Friday, November 02, 2007

2 Chronicles 31:7

It seems that some good and faithful folks have decided that it would be a good thing to publish a ranking of the most popular Bible verses on the Internet., hopes that this site will help people read the Bible in a new way. Well, I am always in favor of people reading the Bible in fresh and creative ways. But I am not sure this is what I had in mind.
The man behind the not-for-profit site, Peter B Chapman, spoke of the impact it was having on the internet community. "Putting the most popular verses first makes the Bible much more accessible. All sorts of people are visiting the site and seeing the Bible in a new way. I love finding old favourites in Psalms. You can see the top 10 Proverbs by simply clicking on Proverbs."
The article says that it will change how people read the Bible. A Pastor from Australia says it will be his new Bible search engine.
Pastor Jason Hubbart from Every Nation Church, Sydney said: "Top Verses will be my new search engine when preparing sermons and for my own personal Bible study.

“You no longer have to search through a hundred verses to find the one you have in mind. Most of the time, I find it on the first page."
This is a thoroughly modern way to filter the Bible.

If you go to a hotel or hospital and open a Gideons Bible, you will find a handy list of passages that speak to all kinds of conditions and emotions in life. Our Eucharistic and Daily Office lectionaries filter the Bible another way...we hear certain passages depending on the day of the Church season. So it seems to make sense in an age when we rank the 100 Best Movies, or whatever, or decide who wins talent shows by viewers texting their preferences, that we might filter the Bible based on popularity.

But there are problems with this.

First, it encourages the idea that one can lift an individual passage out of its very specific context and use it however one pleases. They call this proof-texting. I call it turning the Bible into a book of magic spells, where if you say the right verse in the right way it will somehow come true.

Second, it takes the edge off the Bible because we can safely ignore the parts that discomfort or challenge us. This non-invocation demonstrates what I am talking about.

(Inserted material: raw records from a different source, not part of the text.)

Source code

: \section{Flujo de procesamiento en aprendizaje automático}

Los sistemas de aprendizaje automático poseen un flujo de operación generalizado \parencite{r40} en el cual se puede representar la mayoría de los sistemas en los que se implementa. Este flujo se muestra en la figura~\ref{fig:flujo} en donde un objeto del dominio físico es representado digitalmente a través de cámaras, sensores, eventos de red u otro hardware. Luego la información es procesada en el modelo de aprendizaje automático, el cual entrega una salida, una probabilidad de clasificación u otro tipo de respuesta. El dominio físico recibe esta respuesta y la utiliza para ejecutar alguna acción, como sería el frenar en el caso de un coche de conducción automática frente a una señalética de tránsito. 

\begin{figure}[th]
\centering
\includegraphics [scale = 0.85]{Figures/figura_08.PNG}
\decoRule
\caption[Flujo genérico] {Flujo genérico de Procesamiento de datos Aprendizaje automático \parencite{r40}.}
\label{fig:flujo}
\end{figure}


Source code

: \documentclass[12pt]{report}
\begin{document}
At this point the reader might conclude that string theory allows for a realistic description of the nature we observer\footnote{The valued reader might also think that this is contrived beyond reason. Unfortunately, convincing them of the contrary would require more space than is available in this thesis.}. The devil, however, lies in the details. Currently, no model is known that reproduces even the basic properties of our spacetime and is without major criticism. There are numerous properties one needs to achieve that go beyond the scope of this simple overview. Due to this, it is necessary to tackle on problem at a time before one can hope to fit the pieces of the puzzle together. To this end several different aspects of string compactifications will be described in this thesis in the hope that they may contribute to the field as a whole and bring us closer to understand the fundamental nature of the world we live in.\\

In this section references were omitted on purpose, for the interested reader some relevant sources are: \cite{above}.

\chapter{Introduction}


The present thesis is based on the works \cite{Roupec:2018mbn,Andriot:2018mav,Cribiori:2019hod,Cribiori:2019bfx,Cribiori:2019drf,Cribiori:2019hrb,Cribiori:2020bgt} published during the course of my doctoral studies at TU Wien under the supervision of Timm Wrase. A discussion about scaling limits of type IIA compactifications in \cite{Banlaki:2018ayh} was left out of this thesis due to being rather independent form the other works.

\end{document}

Third, it makes the Bible into a handy book of axioms and separates us from the story of God's continuing interaction with humanity in history. Ours is not the God of the sound-byte nor of the long-ago past. God is present and active with us today.

Besides the fact that this is yet another way we put God in our pocket, I am betting that the passages won't change all that much, so it will also reinforce the idea that the Bible is boring, repetitive and irrelevant and therefore it, and by extension God, has nothing to say to us.

I like Dave Walker's take on this. (And thanks to him for telling us about this.)

Top verses is a very interesting site - and thanks to Inspire for alerting me to it. As well as the top verses it includes the top 10 books, the top ten chapters, the top verses in each book and the top verses containing particular words.

The failing, of course, is that one could be led to believe that the verses most often published on the internet are therefore the most important verses. My own view is that the most important themes in the Bible come not from picking individual ’soundbite’ verses out of context, but by looking at the overall message of entire books. Surely that is how it was intended to be read.

He suggests that his favorite verse in 2 Chronicles 31:7, which reads:
In the third month they began to lay the foundation of the heaps, and finished them in the seventh month.
This is (right now) the is the 30638th most popular verse out of the 31101 verses that comprise the entire Bible. I suppose with various on-line Bible resources every passage gets it due at least once.

Walker's thorough exegesis of the passage is this:
To my mind it is quite an informative verse, telling us as it does:
  • Building heaps is a good thing to do.
  • A good heap should always start with a foundation.
  • It can take up to about four months to build a decent heap.
  • ‘They’ built the heaps. Building heaps isn’t a one man job.
  • You need to finish your heaps. There’s nothing worse than an unfinished heap.

Of course it is not a verse without controversy. The preceding verse (slightly more popular - ranked 28320) seems to suggest that cattle and sheep were included in the heaps. Whether they were alive or dead we don’t know.

He has a devious plan, which I heartily endorse and herewith promote:
Feel free to post your own devotional thoughts on 2 Chronicles 31:7. It would be great if we could bump it up to the top 5. This would perplex a lot of people, which I’m all in favour of.
I say, if God wants us to build a heap, let's build it with fervor!

1 comment:

PseudoPiskie said...

I searched for the word "heap" which revealed that the most popular reference to it is:
2 Timothy 4:3
For the time will come when they will not listen to the sound doctrine, but, having itching ears, will heap up for themselves teachers after their own lusts; Rank 707

Hmmm. I'm not surprised it ranks so low. A certain PA "bishop" - closer to me than you - certainly would not want to use it.